As of late January, 19 civilian agencies and 14 defense agencies had posted their fiscal 2020 acquisition predictions online.
Many have good information. However, many are difficult to find and when found, not always easy to utilize.
Acquisition.gov
The agencies recently published ostensible Web links to their 2020 forecasts on the Acquisition.gov website, which is a central repository of Web links to the annual forecasts.
However, for fiscal 2020, many of those links did not lead directly to the forecasts. Many of those forecasts required additional research to locate, and some were not available at all.
See Set-Aside Alert’s FY2020 Procurement Forecast Web Links here
Only three of 22 Defense Dept. agencies had Web links on Acquisition.gov that led directly to their forecasts.
The civilian agencies performed better, with 11 of the 21 agencies posting Web links on Acquisition.gov that led directly to their 2020 forecasts.
With additional research, Set-Aside Alert located many of the hard-to-find forecasts and is publishing the links in this issue (see the list to your right).
Planning tools
The annual procurement forecasts have been a resource for federal contractors for many years. The documents showcase new and renewing opportunities. Offered primarily in digital formats, the projections for the year ahead offer a wealth of information and allow contractors to get a jump start on developing opportunities.

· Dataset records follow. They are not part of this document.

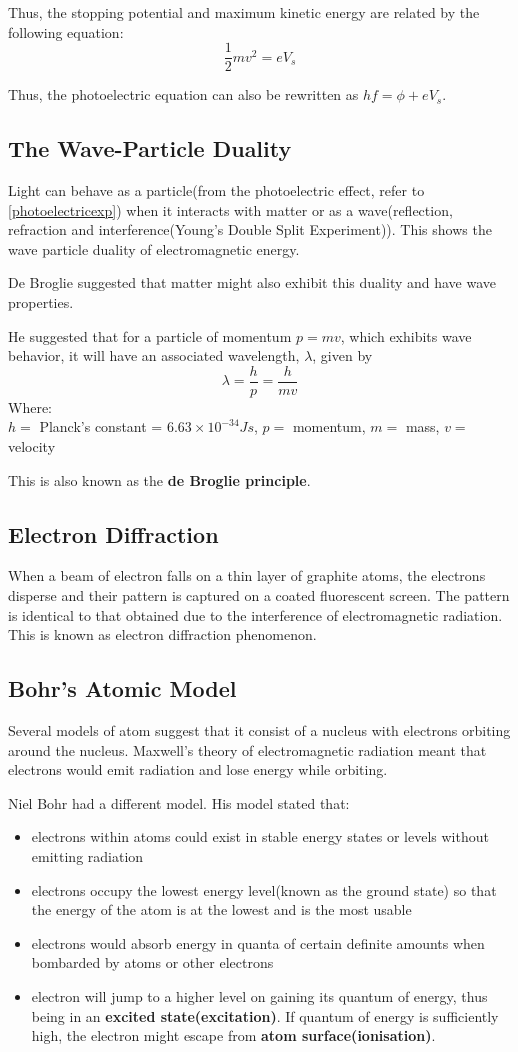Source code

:Thus, the stopping potential and maximum kinetic energy are related by the following equation:
$$\frac{1}{2}mv^2=eV_s$$

Thus, the photoelectric equation can also be rewritten as $hf=\phi + eV_s$.
\subsection{The Wave-Particle Duality}
Light can behave as a particle(from the photoelectric effect, refer to \ref{photoelectricexp}) when it interacts with matter or as a wave(reflection, refraction and interference(Young's Double Split Experiment)). This shows the wave particle duality of electromagnetic energy.

De Broglie suggested that matter might also exhibit this duality and have wave properties.

He suggested that for a particle of momentum $p=mv$, which exhibits wave behavior, it will have an associated wavelength, $\lambda$, given by 
$$\lambda = \frac{h}{p} = \frac{h}{mv}$$
Where:\\
$h =$ Planck's constant = $6.63\times10^{-34}Js$, 
$p = $ momentum, 
$m =$ mass, 
$v =$ velocity

This is also known as the \textbf{de Broglie principle}.

\subsection{Electron Diffraction}
When a beam of electron falls on a thin layer of graphite atoms, the electrons disperse and their pattern is captured on a coated fluorescent screen. The pattern is identical to that obtained due to the interference of electromagnetic radiation. This is known as electron diffraction phenomenon.

\subsection{Bohr's Atomic Model}
Several models of atom suggest that it consist of a nucleus with electrons orbiting around the nucleus. Maxwell's theory of electromagnetic radiation meant that electrons would emit radiation and lose energy while orbiting.

Niel Bohr had a different model. His model stated that:
\begin{itemize}
\item electrons within atoms could exist in stable energy states or levels without emitting radiation
\item electrons occupy the lowest energy level(known as the ground state) so that the energy of the atom is at the lowest and is the most usable
\item electrons would absorb energy in quanta of certain definite amounts when bombarded by atoms or other electrons
\item electron will jump to a higher level on gaining its quantum of energy, thus being in an\textbf{ excited state(excitation)}. If quantum of energy is sufficiently high, the electron might escape from \textbf{atom surface(ionisation)}.
\end{itemize}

Multiple formats and timetables
But the forecasts are not always user friendly. The annual forecasts are published online with different titles, multiple document formats and at multiple online locations. They also are released at different times of the year, with some covering multiple years, and some a single year.
Some of the formats are static, while others are interactive. Some agencies publish the annual predictions as Adobe Portable Document Files (pdfs), others utilize Microsoft Excel, and several agencies offer their own online searchable tools to view future opportunities. The search tools vary in their ease of use.
Defense agencies
Agencies within DOD prepare Long-Range Acquisition Forecasts, some of which are for multiple years. For example, the Army Corps of Engineers Military Construction procurement forecast was released in July of 2018 to cover two years.
Some DOD agencies’ fiscal 2020 forecasts were not available online as of last week, but some of their forecasts from 2019 include some fiscal 2020 information.
Agency tools
Meanwhile, on the civilian side, several agencies are offering interactive search tools for their forecasts so that users can hone in on specific types of upcoming procurements.
The General Services Administration, Interior Dept. and Labor Dept. are all using the GSA Forecast of Contracting Opportunities Tool on the Acquisitions Gateway website. It offers users the ability to search multiple forecasts by agency, place of performance, NAICS code, fiscal quarter of expected award, type of contract and type of set-aside.
Search tools are also offered by the Homeland Security, Commerce, Transportation and Veterans Affairs Departments as well as the Defense Logistics Agency. Each has its own format.